Telopeptides of type II collagen upregulate proteinases and damage cartilage but are less effective than highly active fibronectin fragments

We hypothesize that N-telopeptide (NT) and C-telopeptides (CT) of type II collagen can enhance proteinases and cause cartilage damage and have compared damaging activities to an extensively characterized potent fibronectin fragment (Fn-f). NT and CT peptides were synthesized. Interaction of labeled peptides with chondrocytes was studied by fluorescence microscopy. Effects on the metalloproteinases (MMPs) MMP-3 and MMP-13 and on ADAMTS-5 were analyzed by western blotting. Cartilage damage was assayed by loss of proteoglycan (PG) from cultured explants. NT and CT peptides penetrated cartilage, bound to chondrocytes and enhanced proteinase release and cartilage PG depletion.
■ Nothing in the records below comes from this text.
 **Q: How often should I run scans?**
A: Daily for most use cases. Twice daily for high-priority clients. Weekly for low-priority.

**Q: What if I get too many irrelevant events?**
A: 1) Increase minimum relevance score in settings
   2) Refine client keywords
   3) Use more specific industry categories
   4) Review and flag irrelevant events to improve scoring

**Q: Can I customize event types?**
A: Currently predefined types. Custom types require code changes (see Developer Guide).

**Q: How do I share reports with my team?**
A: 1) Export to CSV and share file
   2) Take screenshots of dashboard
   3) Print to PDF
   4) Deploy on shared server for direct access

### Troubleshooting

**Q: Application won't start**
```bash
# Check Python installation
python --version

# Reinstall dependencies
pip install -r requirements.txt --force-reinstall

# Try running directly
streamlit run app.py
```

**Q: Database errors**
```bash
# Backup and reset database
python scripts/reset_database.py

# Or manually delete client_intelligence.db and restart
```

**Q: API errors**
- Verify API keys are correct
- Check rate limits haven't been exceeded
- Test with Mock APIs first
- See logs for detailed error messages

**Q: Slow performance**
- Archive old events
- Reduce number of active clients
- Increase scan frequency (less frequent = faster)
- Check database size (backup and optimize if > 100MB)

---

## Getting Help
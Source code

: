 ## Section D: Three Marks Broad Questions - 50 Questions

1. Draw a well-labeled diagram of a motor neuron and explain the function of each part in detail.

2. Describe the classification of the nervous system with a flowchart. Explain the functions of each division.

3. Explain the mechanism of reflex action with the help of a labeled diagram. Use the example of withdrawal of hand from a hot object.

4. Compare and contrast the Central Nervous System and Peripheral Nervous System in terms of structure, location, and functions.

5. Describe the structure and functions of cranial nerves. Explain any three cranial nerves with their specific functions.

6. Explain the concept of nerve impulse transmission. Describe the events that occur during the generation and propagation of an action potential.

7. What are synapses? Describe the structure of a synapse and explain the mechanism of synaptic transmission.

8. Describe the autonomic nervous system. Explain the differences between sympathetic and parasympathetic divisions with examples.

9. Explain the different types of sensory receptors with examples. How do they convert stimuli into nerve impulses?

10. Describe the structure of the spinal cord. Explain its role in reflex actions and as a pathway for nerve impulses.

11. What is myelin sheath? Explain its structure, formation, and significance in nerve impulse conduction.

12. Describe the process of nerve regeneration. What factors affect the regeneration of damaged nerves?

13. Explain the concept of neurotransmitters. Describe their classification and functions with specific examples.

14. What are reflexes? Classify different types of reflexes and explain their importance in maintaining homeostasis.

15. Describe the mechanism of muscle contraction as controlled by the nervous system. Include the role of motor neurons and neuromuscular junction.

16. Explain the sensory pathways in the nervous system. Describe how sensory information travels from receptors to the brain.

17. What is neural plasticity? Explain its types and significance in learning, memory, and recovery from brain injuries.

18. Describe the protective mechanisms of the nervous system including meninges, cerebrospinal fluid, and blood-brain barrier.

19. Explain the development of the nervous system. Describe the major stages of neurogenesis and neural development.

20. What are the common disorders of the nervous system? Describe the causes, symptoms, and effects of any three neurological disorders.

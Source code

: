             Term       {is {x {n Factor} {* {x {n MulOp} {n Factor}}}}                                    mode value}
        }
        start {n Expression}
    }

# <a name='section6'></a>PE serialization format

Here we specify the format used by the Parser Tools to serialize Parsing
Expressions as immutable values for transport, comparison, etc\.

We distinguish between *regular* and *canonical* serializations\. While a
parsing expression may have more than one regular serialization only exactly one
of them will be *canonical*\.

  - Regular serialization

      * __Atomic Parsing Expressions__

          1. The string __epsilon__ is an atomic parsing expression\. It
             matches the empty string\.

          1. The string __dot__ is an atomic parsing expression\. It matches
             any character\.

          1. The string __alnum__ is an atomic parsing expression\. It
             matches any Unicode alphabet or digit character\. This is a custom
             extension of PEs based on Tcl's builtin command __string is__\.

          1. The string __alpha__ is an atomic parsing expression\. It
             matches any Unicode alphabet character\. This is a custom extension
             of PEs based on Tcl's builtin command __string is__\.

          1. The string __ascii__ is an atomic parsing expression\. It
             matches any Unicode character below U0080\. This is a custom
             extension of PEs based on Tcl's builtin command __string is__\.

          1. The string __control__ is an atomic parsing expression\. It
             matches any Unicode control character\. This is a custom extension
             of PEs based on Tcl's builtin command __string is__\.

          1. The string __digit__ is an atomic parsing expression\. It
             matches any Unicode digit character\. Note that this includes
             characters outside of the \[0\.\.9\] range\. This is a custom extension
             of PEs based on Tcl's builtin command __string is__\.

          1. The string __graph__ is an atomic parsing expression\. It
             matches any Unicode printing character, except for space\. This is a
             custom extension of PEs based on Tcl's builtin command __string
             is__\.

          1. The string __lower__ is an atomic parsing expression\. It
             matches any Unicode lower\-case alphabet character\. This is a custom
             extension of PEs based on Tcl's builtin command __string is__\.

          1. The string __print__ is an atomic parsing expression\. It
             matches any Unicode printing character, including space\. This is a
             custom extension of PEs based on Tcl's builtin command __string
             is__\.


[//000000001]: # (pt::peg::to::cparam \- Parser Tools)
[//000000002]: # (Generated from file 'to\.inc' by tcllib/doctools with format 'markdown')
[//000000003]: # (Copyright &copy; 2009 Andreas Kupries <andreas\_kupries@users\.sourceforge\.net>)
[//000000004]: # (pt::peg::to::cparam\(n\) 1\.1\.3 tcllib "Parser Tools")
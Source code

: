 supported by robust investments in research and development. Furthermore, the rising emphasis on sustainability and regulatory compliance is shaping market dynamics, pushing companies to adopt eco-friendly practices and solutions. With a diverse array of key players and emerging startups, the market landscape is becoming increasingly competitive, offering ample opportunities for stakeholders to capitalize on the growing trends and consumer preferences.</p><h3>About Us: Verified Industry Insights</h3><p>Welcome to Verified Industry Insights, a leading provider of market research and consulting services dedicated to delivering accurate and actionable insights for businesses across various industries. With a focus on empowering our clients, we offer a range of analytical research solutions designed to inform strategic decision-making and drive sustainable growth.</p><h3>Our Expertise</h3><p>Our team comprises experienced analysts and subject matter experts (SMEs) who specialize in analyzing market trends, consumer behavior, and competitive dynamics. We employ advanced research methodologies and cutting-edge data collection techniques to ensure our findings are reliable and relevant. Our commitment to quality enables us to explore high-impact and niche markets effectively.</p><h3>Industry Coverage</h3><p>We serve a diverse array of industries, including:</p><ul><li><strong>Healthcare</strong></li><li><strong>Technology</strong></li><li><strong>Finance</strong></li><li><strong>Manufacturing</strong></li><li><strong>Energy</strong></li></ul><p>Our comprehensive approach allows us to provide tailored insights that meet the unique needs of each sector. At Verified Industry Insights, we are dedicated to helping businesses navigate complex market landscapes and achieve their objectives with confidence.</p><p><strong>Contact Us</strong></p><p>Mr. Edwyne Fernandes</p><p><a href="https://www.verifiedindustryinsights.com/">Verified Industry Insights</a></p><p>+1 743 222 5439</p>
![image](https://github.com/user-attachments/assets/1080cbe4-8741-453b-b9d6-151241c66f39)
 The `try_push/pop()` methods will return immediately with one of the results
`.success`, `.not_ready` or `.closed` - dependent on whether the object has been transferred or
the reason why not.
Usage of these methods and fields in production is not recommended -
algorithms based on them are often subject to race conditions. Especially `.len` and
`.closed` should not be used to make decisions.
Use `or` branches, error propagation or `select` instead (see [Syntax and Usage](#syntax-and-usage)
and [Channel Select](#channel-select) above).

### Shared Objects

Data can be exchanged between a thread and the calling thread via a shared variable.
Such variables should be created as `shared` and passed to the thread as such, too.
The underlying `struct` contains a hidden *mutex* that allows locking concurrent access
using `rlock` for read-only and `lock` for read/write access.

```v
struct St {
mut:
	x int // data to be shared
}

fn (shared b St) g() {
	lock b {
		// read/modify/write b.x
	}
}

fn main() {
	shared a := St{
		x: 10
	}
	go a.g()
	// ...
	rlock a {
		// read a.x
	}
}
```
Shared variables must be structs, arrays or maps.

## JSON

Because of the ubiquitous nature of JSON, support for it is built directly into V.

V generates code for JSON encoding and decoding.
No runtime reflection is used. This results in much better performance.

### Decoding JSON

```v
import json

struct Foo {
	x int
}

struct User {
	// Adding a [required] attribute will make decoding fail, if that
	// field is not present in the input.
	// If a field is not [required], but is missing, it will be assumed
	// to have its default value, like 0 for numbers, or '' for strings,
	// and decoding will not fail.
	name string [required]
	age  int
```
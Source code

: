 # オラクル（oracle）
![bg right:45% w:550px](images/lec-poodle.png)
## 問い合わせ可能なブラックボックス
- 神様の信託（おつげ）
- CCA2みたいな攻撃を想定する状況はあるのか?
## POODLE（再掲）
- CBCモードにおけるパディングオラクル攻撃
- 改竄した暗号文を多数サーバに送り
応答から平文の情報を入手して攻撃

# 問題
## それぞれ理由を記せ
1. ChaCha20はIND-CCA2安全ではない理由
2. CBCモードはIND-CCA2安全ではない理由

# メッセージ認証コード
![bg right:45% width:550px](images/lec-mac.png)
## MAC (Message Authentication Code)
Peptides had detectable activity at 0.3 mu M (1 mu g/ml) and were comparable at 30 mu M (100 mu g/ml) to 1 mu M Fn-f (29 mu g/ml). However, while the Fn-f enhanced IL-1 beta and TNF-alpha, the NT and CT peptides did not. Collagen peptides containing NT and CT regions were less active on a molar basis than Fn-fs but were still potent damaging agents. Since collagen fragments are found in OA cartilage at mu g/ml, they have the potential to play a role in physiologic cartilage damage.